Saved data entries
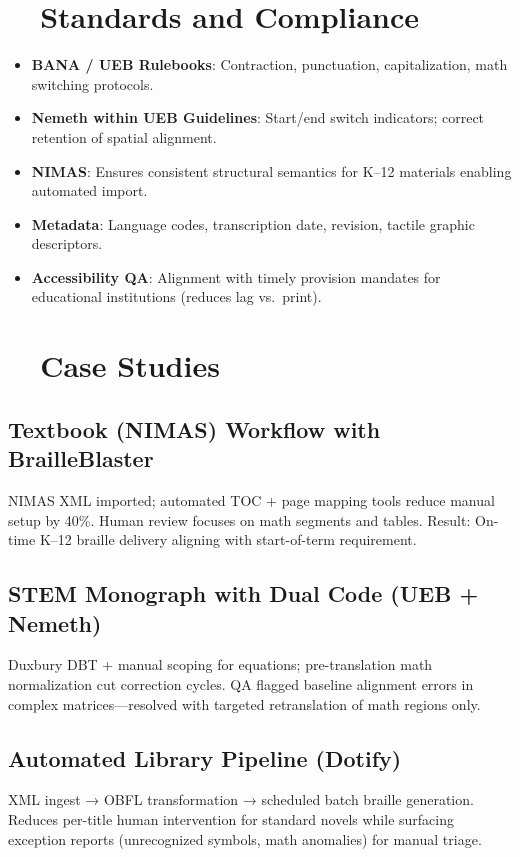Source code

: \section{~~Standards and Compliance}
\label{sec:braille-standards}
\begin{itemize}
	\item \textbf{BANA / UEB Rulebooks}: Contraction, punctuation, capitalization, math switching protocols.
	\item \textbf{Nemeth within UEB Guidelines}: Start/end switch indicators; correct retention of spatial alignment.
	\item \textbf{NIMAS}: Ensures consistent structural semantics for K–12 materials enabling automated import.
	\item \textbf{Metadata}: Language codes, transcription date, revision, tactile graphic descriptors.
	\item \textbf{Accessibility QA}: Alignment with timely provision mandates for educational institutions (reduces lag vs.\ print).
\end{itemize}

\section{~~Case Studies}
\label{sec:braille-case-studies}
\subsection*{Textbook (NIMAS) Workflow with BrailleBlaster}
NIMAS XML imported; automated TOC + page mapping tools reduce manual setup by 40\%. Human review focuses on math segments and tables. Result: On-time K–12 braille delivery aligning with start-of-term requirement.

\subsection*{STEM Monograph with Dual Code (UEB + Nemeth)}
Duxbury DBT + manual scoping for equations; pre-translation math normalization cut correction cycles. QA flagged baseline alignment errors in complex matrices—resolved with targeted retranslation of math regions only.

\subsection*{Automated Library Pipeline (Dotify)}
XML ingest → OBFL transformation → scheduled batch braille generation. Reduces per-title human intervention for standard novels while surfacing exception reports (unrecognized symbols, math anomalies) for manual triage.

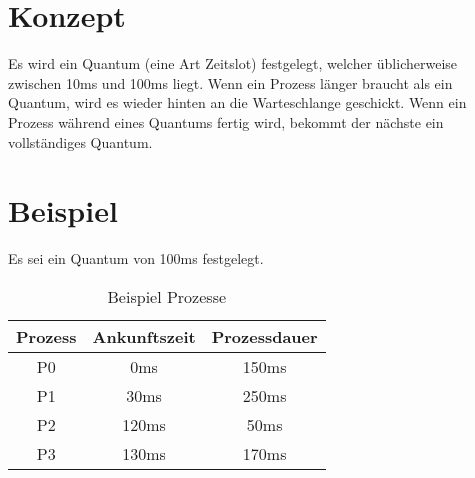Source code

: \documentclass{article}
\begin{document}
\maketitle

\section{Konzept}

Es wird ein Quantum (eine Art Zeitslot) festgelegt, welcher üblicherweise zwischen 10ms und 100ms liegt. Wenn ein Prozess länger braucht als ein Quantum, wird es wieder hinten an die Warteschlange geschickt. Wenn ein Prozess während eines Quantums fertig wird, bekommt der nächste ein vollständiges Quantum.

\section{Beispiel}

Es sei ein Quantum von 100ms festgelegt.

\begin{table}[!h]
    \centering
    \begin{tabular}{c|c|c}
        \textbf{Prozess} & \textbf{Ankunftszeit} & \textbf{Prozessdauer} \\
        \hline{}
        P0               & 0ms                   & 150ms                 \\
        P1               & 30ms                  & 250ms                 \\
        P2               & 120ms                 & 50ms                  \\
        P3               & 130ms                 & 170ms
    \end{tabular}
    \caption{Beispiel Prozesse}
\end{table}
\end{document}
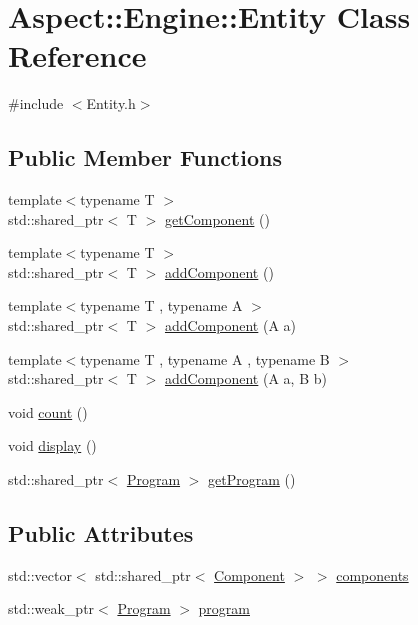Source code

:\hypertarget{class_aspect_1_1_engine_1_1_entity}{}\section{Aspect\+:\+:Engine\+:\+:Entity Class Reference}
\label{class_aspect_1_1_engine_1_1_entity}


{\ttfamily \#include $<$Entity.\+h$>$}

\subsection*{Public Member Functions}
\begin{DoxyCompactItemize}
\item 
{\footnotesize template$<$typename T $>$ }\\std\+::shared\+\_\+ptr$<$ T $>$ \mbox{\hyperlink{class_aspect_1_1_engine_1_1_entity_a5fdedcbe74684afa991dc83b6c7b96a1}{get\+Component}} ()
\item 
{\footnotesize template$<$typename T $>$ }\\std\+::shared\+\_\+ptr$<$ T $>$ \mbox{\hyperlink{class_aspect_1_1_engine_1_1_entity_ae7a087ed64f4fec3b61ff2cba098d19a}{add\+Component}} ()
\item 
{\footnotesize template$<$typename T , typename A $>$ }\\std\+::shared\+\_\+ptr$<$ T $>$ \mbox{\hyperlink{class_aspect_1_1_engine_1_1_entity_aac44f29e1ad32261d7853e59a7562671}{add\+Component}} (A a)
\item 
{\footnotesize template$<$typename T , typename A , typename B $>$ }\\std\+::shared\+\_\+ptr$<$ T $>$ \mbox{\hyperlink{class_aspect_1_1_engine_1_1_entity_a73a023e500fddd340cf843e6e11796dd}{add\+Component}} (A a, B b)
\item 
void \mbox{\hyperlink{class_aspect_1_1_engine_1_1_entity_ad3a033d6bbe1dfa9011e4f2d5ce8c928}{count}} ()
\item 
void \mbox{\hyperlink{class_aspect_1_1_engine_1_1_entity_ac889f58ccf361ce3ec1126f9df141679}{display}} ()
\item 
std\+::shared\+\_\+ptr$<$ \mbox{\hyperlink{class_aspect_1_1_engine_1_1_program}{Program}} $>$ \mbox{\hyperlink{class_aspect_1_1_engine_1_1_entity_a39566f856dd82efb948383c3037290a0}{get\+Program}} ()
\end{DoxyCompactItemize}
\subsection*{Public Attributes}
\begin{DoxyCompactItemize}
\item 
std\+::vector$<$ std\+::shared\+\_\+ptr$<$ \mbox{\hyperlink{class_aspect_1_1_engine_1_1_component}{Component}} $>$ $>$ \mbox{\hyperlink{class_aspect_1_1_engine_1_1_entity_ae7380f6b33ebbb9d4859a9de11549769}{components}}
\item 
std\+::weak\+\_\+ptr$<$ \mbox{\hyperlink{class_aspect_1_1_engine_1_1_program}{Program}} $>$ \mbox{\hyperlink{class_aspect_1_1_engine_1_1_entity_a39a0c787c384f192878e9c16f566b892}{program}}
\end{DoxyCompactItemize}


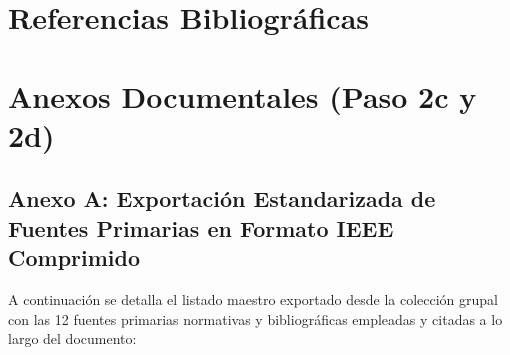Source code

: \documentclass[conference,10pt]{IEEEtran}
\begin{document}
	\section{Referencias Bibliográficas}
	\printbibliography[heading=none]
	\newpage
	\section*{Anexos Documentales (Paso 2c y 2d)}
	\subsection*{Anexo A: Exportación Estandarizada de Fuentes Primarias en Formato IEEE Comprimido}
	A continuación se detalla el listado maestro exportado desde la colección grupal con las 12 fuentes primarias normativas y bibliográficas empleadas y citadas a lo largo del documento:
\end{document}
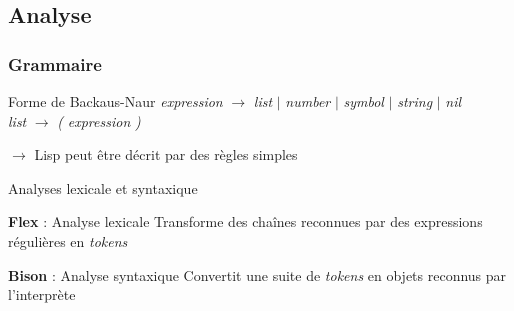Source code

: \documentclass[info]{ensrennesbeamer}
\begin{document}
\subsection{Analyse}
\begin{frame}
\frametitle{Grammaire}
	\begin{block}{Forme de Backaus-Naur}
		\emph{expression} $\rightarrow$ \emph{list} $\vert$ \emph{number} $\vert$ \emph{symbol} $\vert$ \emph{string} $\vert$ \emph{nil} \\
		\emph{list} $\rightarrow$ \emph{(} \emph{expression} \emph{)}
	\end{block}
	$\rightarrow$ Lisp peut être décrit par des règles simples
\end{frame}

\begin{frame}{Analyses lexicale et syntaxique}

\begin{block}{\textbf{Flex} : Analyse lexicale}
	Transforme des chaînes reconnues par des expressions régulières en \emph{tokens}
\end{block}

\begin{block}{\textbf{Bison} : Analyse syntaxique}
	Convertit une suite de \emph{tokens} en objets reconnus par l'interprète
\end{block}
\end{frame}
\end{document}
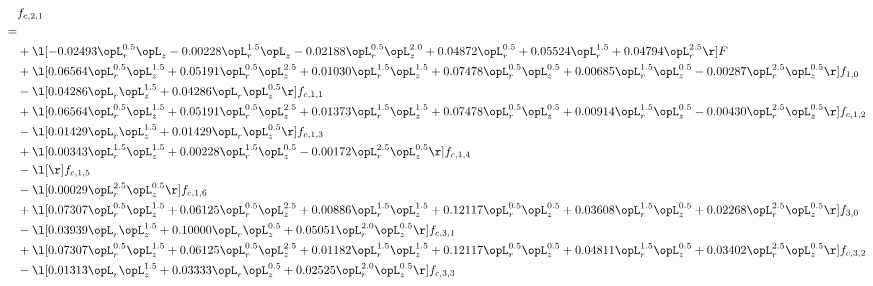 \begin{alignat}{2} 
\label{eq:f_21_1} 
& f_{c,2,1} \nonumber \\ 
 = \\ 
& + \l[  -0.02493 \opL_r^{0.5} \opL_z   -0.00228 \opL_r^{1.5} \opL_z   -0.02188 \opL_r^{0.5} \opL_z^{2.0} +  0.04872 \opL_r^{0.5} +  0.05524 \opL_r^{1.5} +  0.04794 \opL_r^{2.5}  \r] F \nonumber \\ 
& + \l[  0.06564 \opL_r^{0.5} \opL_z^{1.5} +  0.05191 \opL_r^{0.5} \opL_z^{2.5} +  0.01030 \opL_r^{1.5} \opL_z^{1.5} +  0.07478 \opL_r^{0.5} \opL_z^{0.5} +  0.00685 \opL_r^{1.5} \opL_z^{0.5}   -0.00287 \opL_r^{2.5} \opL_z^{0.5}  \r] f_{1,0} \nonumber \\ 
& - \l[  0.04286 \opL_r \opL_z^{1.5} +  0.04286 \opL_r \opL_z^{0.5}  \r] f_{c,1,1} \nonumber \\ 
& + \l[  0.06564 \opL_r^{0.5} \opL_z^{1.5} +  0.05191 \opL_r^{0.5} \opL_z^{2.5} +  0.01373 \opL_r^{1.5} \opL_z^{1.5} +  0.07478 \opL_r^{0.5} \opL_z^{0.5} +  0.00914 \opL_r^{1.5} \opL_z^{0.5}   -0.00430 \opL_r^{2.5} \opL_z^{0.5}  \r] f_{c,1,2} \nonumber \\ 
& - \l[  0.01429 \opL_r \opL_z^{1.5} +  0.01429 \opL_r \opL_z^{0.5}  \r] f_{c,1,3} \nonumber \\ 
& + \l[  0.00343 \opL_r^{1.5} \opL_z^{1.5} +  0.00228 \opL_r^{1.5} \opL_z^{0.5}   -0.00172 \opL_r^{2.5} \opL_z^{0.5}  \r] f_{c,1,4} \nonumber \\ 
& - \l[  \r] f_{c,1,5} \nonumber \\ 
& - \l[  0.00029 \opL_r^{2.5} \opL_z^{0.5}  \r] f_{c,1,6} \nonumber \\ 
& + \l[  0.07307 \opL_r^{0.5} \opL_z^{1.5} +  0.06125 \opL_r^{0.5} \opL_z^{2.5} +  0.00886 \opL_r^{1.5} \opL_z^{1.5} +  0.12117 \opL_r^{0.5} \opL_z^{0.5} +  0.03608 \opL_r^{1.5} \opL_z^{0.5} +  0.02268 \opL_r^{2.5} \opL_z^{0.5}  \r] f_{3,0} \nonumber \\ 
& - \l[  0.03939 \opL_r \opL_z^{1.5} +  0.10000 \opL_r \opL_z^{0.5} +  0.05051 \opL_r^{2.0} \opL_z^{0.5}  \r] f_{c,3,1} \nonumber \\ 
& + \l[  0.07307 \opL_r^{0.5} \opL_z^{1.5} +  0.06125 \opL_r^{0.5} \opL_z^{2.5} +  0.01182 \opL_r^{1.5} \opL_z^{1.5} +  0.12117 \opL_r^{0.5} \opL_z^{0.5} +  0.04811 \opL_r^{1.5} \opL_z^{0.5} +  0.03402 \opL_r^{2.5} \opL_z^{0.5}  \r] f_{c,3,2} \nonumber \\ 
& - \l[  0.01313 \opL_r \opL_z^{1.5} +  0.03333 \opL_r \opL_z^{0.5} +  0.02525 \opL_r^{2.0} \opL_z^{0.5}  \r] f_{c,3,3} \nonumber \\ 

\end{alignat}
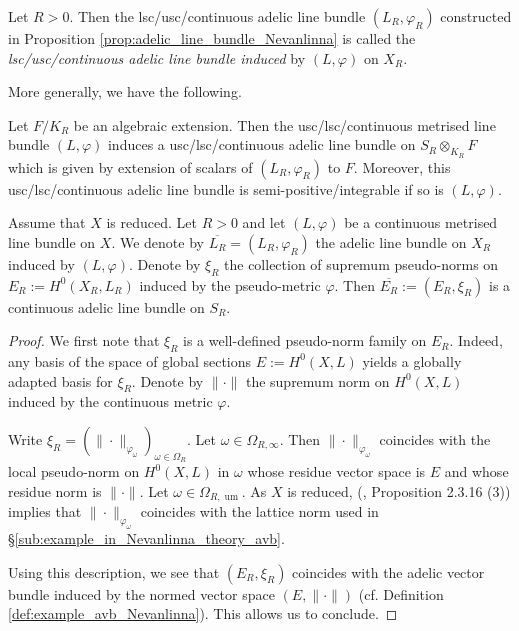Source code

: \documentclass [11pt,reqno]{amsart}
\newcommand{\1}{\mathmybb{1}}
\def\um{\operatorname{um}}
\begin{document}
\begin{definition}
\label{def:adelic_line_bundle_Nevanlinna}
Let $R>0$. Then the lsc/usc/continuous adelic line bundle $(L_{R},\varphi_{R})$ constructed in Proposition \ref{prop:adelic_line_bundle_Nevanlinna} is called the \emph{lsc/usc/continuous adelic line bundle induced} by $(L,\varphi)$ on $X_{R}$. 
\end{definition}

More generally, we have the following.

\begin{proposition-definition}
\label{prop-def:adelic_line_bundle_Nevanlinna_finite covering} 
Let $F/K_{R}$ be an algebraic extension. Then the usc/lsc/continuous metrised line bundle $(L,\varphi)$ induces a usc/lsc/continuous adelic line bundle on $S_{R}\otimes_{K_{R}}F$ which is given by extension of scalars of $(L_{R},\varphi_{R})$ to $F$. Moreover, this usc/lsc/continuous adelic line bundle is semi-positive/integrable if so is $(L,\varphi)$.
\end{proposition-definition}

\begin{proposition}
\label{prop:adelic_line_bundle_Nevanlinna_pushforward}
Assume that $X$ is reduced. Let $R>0$ and let $(L,\varphi)$ be a continuous metrised line bundle on $X$. We denote by $\overline{L_R}=(L_R,\varphi_R)$ the adelic line bundle on $X_R$ induced by $(L,\varphi)$. Denote by $\xi_R$ the collection of supremum pseudo-norms on $E_R:=H^{0}(X_R,L_R)$ induced by the pseudo-metric $\varphi$. Then $\overline{E_R}:=(E_R,\xi_R)$ is a continuous adelic line bundle on $S_R$.
\end{proposition}

\begin{proof}
We first note that $\xi_R$ is a well-defined pseudo-norm family on $E_R$. Indeed, any basis of the space of global sections $E:=H^{0}(X,L)$ yields a globally adapted basis for $\xi_R$. Denote by $\|\cdot\|$ the supremum norm on $H^{0}(X,L)$ induced by the continuous metric $\varphi$.

Write $\xi_R=(\|\cdot\|_{\varphi_{\omega}})_{\omega\in\Omega_{R}}$. Let $\omega\in\Omega_{R,\infty}$. Then $\|\cdot\|_{\varphi_{\omega}}$ coincides with the local pseudo-norm on $H^{0}(X,L)$ in $\omega$ whose residue vector space is $E$ and whose residue norm is $\|\cdot\|$. Let $\omega\in \Omega_{R,\um}$. As $X$ is reduced, (\cite{ChenMori}, Proposition 2.3.16 (3)) implies that $\|\cdot\|_{\varphi_{\omega}}$ coincides with the lattice norm used in \S \ref{sub:example_in_Nevanlinna_theory_avb}. 

Using this description, we see that $(E_R,\xi_R)$ coincides with the adelic vector bundle induced by the normed vector space $(E,\|\cdot\|)$ (cf. Definition \ref{def:example_avb_Nevanlinna}). This allows us to conclude.
\end{proof}
\end{document}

Assignment
Leaving every picture behind, retype the entries above exactly, from the first line through the line with "(NIMAS) Workflow with", and stop there.

Task result
Source code

: \section{~~Standards and Compliance}
\label{sec:braille-standards}
\begin{itemize}
	\item \textbf{BANA / UEB Rulebooks}: Contraction, punctuation, capitalization, math switching protocols.
	\item \textbf{Nemeth within UEB Guidelines}: Start/end switch indicators; correct retention of spatial alignment.
	\item \textbf{NIMAS}: Ensures consistent structural semantics for K–12 materials enabling automated import.
	\item \textbf{Metadata}: Language codes, transcription date, revision, tactile graphic descriptors.
	\item \textbf{Accessibility QA}: Alignment with timely provision mandates for educational institutions (reduces lag vs.\ print).
\end{itemize}

\section{~~Case Studies}
\label{sec:braille-case-studies}
\subsection*{Textbook (NIMAS) Workflow with BrailleBlaster}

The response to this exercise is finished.